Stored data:
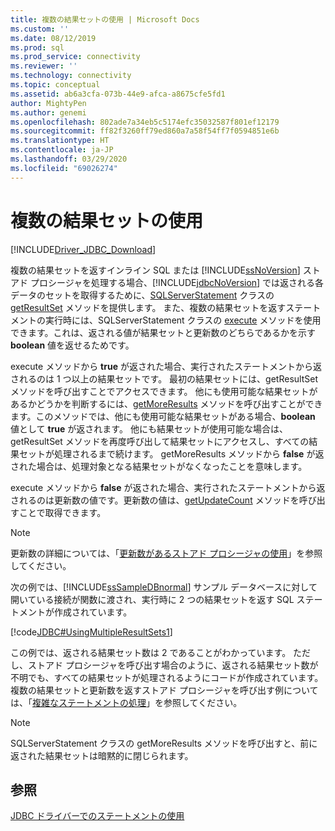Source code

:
 ```yaml
---
title: 複数の結果セットの使用 | Microsoft Docs
ms.custom: ''
ms.date: 08/12/2019
ms.prod: sql
ms.prod_service: connectivity
ms.reviewer: ''
ms.technology: connectivity
ms.topic: conceptual
ms.assetid: ab6a3cfa-073b-44e9-afca-a8675cfe5fd1
author: MightyPen
ms.author: genemi
ms.openlocfilehash: 802ade7a34eb5c5174efc35032587f801ef12179
ms.sourcegitcommit: ff82f3260ff79ed860a7a58f54ff7f0594851e6b
ms.translationtype: HT
ms.contentlocale: ja-JP
ms.lasthandoff: 03/29/2020
ms.locfileid: "69026274"
---
```

# <a name="using-multiple-result-sets"></a>複数の結果セットの使用

[!INCLUDE[Driver_JDBC_Download](../../includes/driver_jdbc_download.md)]

複数の結果セットを返すインライン SQL または [!INCLUDE[ssNoVersion](../../includes/ssnoversion-md.md)] ストアド プロシージャを処理する場合、[!INCLUDE[jdbcNoVersion](../../includes/jdbcnoversion_md.md)] では返される各データのセットを取得するために、[SQLServerStatement](../../connect/jdbc/reference/getresultset-method-sqlserverstatement.md) クラスの [getResultSet](../../connect/jdbc/reference/sqlserverstatement-class.md) メソッドを提供します。 また、複数の結果セットを返すステートメントの実行時には、SQLServerStatement クラスの [execute](../../connect/jdbc/reference/execute-method-sqlserverstatement.md) メソッドを使用できます。これは、返される値が結果セットと更新数のどちらであるかを示す **boolean** 値を返せるためです。

execute メソッドから **true** が返された場合、実行されたステートメントから返されるのは 1 つ以上の結果セットです。 最初の結果セットには、getResultSet メソッドを呼び出すことでアクセスできます。 他にも使用可能な結果セットがあるかどうかを判断するには、[getMoreResults](../../connect/jdbc/reference/getmoreresults-method-sqlserverstatement.md) メソッドを呼び出すことができます。このメソッドでは、他にも使用可能な結果セットがある場合、**boolean** 値として **true** が返されます。 他にも結果セットが使用可能な場合は、getResultSet メソッドを再度呼び出して結果セットにアクセスし、すべての結果セットが処理されるまで続けます。 getMoreResults メソッドから **false** が返された場合は、処理対象となる結果セットがなくなったことを意味します。

execute メソッドから **false** が返された場合、実行されたステートメントから返されるのは更新数の値です。更新数の値は、[getUpdateCount](../../connect/jdbc/reference/getupdatecount-method-sqlserverstatement.md) メソッドを呼び出すことで取得できます。

> [!NOTE]  
> 更新数の詳細については、「[更新数があるストアド プロシージャの使用](../../connect/jdbc/using-a-stored-procedure-with-an-update-count.md)」を参照してください。

次の例では、[!INCLUDE[ssSampleDBnormal](../../includes/sssampledbnormal_md.md)] サンプル データベースに対して開いている接続が関数に渡され、実行時に 2 つの結果セットを返す SQL ステートメントが作成されています。

[!code[JDBC#UsingMultipleResultSets1](../../connect/jdbc/codesnippet/Java/using-multiple-result-sets_1.java)]

この例では、返される結果セット数は 2 であることがわかっています。 ただし、ストアド プロシージャを呼び出す場合のように、返される結果セット数が不明でも、すべての結果セットが処理されるようにコードが作成されています。 複数の結果セットと更新数を返すストアド プロシージャを呼び出す例については、「[複雑なステートメントの処理](../../connect/jdbc/handling-complex-statements.md)」を参照してください。

> [!NOTE]  
> SQLServerStatement クラスの getMoreResults メソッドを呼び出すと、前に返された結果セットは暗黙的に閉じられます。

## <a name="see-also"></a>参照

[JDBC ドライバーでのステートメントの使用](../../connect/jdbc/using-statements-with-the-jdbc-driver.md)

Goal of the exercise - Report all lines of the data that include the word "複数の結果セットの使用".

Written answer -
title: 複数の結果セットの使用 | Microsoft Docs
# <a name="using-multiple-result-sets"></a>複数の結果セットの使用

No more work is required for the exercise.